Face Recognition for the Happy House

Welcome to the first assignment of week 4! Here you will build a face recognition system. Many of the ideas presented here are from FaceNet. In lecture, we also talked about DeepFace.

Face recognition problems commonly fall into two categories:

• Face Verification - "is this the claimed person?". For example, at some airports, you can pass through customs by letting a system scan your passport and then verifying that you (the person carrying the passport) are the correct person. A mobile phone that unlocks using your face is also using face verification. This is a 1:1 matching problem.
• Face Recognition - "who is this person?". For example, the video lecture showed a face recognition video (https://www.youtube.com/watch?v=wr4rx0Spihs) of Baidu employees entering the office without needing to otherwise identify themselves. This is a 1:K matching problem.

FaceNet learns a neural network that encodes a face image into a vector of 128 numbers.

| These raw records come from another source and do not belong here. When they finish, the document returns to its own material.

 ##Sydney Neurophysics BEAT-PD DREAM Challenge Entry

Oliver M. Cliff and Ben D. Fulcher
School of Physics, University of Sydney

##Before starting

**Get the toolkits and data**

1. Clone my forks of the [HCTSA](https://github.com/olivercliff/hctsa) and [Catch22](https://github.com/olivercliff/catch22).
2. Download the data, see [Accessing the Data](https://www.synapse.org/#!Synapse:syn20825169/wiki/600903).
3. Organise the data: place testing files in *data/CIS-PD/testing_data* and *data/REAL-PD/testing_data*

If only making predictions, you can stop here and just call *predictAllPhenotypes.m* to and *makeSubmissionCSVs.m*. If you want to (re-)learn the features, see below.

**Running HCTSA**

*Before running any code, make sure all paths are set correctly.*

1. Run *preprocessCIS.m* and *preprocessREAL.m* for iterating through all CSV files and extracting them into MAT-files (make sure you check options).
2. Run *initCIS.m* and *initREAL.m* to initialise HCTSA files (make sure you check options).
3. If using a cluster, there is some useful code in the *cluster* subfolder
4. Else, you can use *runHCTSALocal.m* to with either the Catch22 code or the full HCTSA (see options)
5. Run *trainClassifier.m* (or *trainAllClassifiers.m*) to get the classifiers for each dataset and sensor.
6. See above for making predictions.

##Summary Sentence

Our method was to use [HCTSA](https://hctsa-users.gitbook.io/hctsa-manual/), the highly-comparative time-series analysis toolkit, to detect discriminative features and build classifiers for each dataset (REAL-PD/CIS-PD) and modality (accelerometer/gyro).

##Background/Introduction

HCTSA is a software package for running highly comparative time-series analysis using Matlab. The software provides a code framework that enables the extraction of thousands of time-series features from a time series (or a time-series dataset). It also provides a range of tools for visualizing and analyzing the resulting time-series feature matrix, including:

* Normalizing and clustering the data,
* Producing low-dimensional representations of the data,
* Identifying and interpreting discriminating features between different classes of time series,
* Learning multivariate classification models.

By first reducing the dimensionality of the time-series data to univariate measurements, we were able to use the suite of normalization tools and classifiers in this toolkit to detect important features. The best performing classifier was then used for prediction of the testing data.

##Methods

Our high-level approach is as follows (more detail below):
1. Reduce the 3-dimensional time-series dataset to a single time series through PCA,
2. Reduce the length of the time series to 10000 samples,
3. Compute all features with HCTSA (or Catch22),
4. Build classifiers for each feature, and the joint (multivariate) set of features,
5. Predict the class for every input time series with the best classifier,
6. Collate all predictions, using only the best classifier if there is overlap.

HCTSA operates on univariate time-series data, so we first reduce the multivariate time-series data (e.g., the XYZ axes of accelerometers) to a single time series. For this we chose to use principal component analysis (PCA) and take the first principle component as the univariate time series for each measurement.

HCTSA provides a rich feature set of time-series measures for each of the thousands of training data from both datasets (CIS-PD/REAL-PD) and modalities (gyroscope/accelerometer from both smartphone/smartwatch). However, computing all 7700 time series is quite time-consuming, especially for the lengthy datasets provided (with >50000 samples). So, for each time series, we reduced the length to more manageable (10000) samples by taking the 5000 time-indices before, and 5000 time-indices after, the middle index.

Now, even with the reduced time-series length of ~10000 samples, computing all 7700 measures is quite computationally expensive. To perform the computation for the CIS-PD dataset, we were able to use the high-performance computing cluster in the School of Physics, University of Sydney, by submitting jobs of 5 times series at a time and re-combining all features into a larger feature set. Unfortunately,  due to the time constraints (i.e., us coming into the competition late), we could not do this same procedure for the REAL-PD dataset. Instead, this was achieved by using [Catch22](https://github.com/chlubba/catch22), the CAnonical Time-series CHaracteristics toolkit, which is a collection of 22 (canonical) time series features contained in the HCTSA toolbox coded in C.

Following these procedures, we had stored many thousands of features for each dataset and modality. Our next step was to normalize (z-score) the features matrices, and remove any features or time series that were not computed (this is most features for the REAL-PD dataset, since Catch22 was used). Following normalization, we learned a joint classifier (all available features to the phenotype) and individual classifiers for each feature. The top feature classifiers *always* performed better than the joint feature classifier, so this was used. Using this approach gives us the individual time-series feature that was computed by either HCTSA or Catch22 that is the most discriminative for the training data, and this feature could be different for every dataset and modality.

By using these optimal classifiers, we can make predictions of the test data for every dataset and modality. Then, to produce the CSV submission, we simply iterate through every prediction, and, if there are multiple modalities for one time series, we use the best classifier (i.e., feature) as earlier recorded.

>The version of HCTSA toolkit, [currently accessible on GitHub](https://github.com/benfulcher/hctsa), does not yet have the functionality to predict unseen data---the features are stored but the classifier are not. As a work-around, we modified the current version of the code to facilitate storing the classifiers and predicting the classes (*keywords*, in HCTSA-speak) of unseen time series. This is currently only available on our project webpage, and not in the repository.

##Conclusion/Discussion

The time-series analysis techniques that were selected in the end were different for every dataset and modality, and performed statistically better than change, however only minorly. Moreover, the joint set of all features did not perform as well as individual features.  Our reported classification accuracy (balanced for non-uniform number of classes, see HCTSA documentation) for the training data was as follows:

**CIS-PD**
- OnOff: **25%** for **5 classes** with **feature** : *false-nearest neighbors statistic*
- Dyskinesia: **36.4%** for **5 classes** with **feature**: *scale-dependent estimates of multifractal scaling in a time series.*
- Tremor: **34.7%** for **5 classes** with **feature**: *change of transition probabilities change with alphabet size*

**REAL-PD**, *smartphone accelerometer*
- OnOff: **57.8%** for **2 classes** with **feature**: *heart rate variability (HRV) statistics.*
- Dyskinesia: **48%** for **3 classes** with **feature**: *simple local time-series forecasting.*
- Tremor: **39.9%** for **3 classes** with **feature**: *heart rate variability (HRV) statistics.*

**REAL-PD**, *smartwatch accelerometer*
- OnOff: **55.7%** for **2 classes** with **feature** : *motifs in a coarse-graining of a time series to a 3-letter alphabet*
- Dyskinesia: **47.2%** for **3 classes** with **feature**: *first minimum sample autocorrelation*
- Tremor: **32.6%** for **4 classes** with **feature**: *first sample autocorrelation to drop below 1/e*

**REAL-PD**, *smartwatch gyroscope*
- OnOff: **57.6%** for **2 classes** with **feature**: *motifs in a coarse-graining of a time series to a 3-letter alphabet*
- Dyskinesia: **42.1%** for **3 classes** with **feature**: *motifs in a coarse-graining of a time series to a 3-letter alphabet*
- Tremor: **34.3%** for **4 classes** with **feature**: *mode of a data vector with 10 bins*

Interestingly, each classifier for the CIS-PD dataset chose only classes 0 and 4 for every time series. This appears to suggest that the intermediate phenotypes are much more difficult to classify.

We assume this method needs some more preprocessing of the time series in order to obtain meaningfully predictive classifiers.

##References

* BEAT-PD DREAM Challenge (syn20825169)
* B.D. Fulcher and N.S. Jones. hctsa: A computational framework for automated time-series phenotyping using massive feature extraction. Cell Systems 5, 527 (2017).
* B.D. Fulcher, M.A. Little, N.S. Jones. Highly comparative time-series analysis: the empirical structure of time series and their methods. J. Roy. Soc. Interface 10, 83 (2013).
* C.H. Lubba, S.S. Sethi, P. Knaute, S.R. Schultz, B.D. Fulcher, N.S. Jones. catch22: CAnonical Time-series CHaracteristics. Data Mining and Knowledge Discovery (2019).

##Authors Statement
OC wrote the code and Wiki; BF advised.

By comparing two such vectors, you can then determine if two pictures are of the same person.

• Implement the triplet loss function
• Use a pretrained model to map face images into 128-dimensional encodings
• Use these encodings to perform face verification and face recognition

In this exercise, we will be using a pre-trained model which represents ConvNet activations using a "channels first" convention, as opposed to the "channels last" convention used in lecture and previous programming assignments.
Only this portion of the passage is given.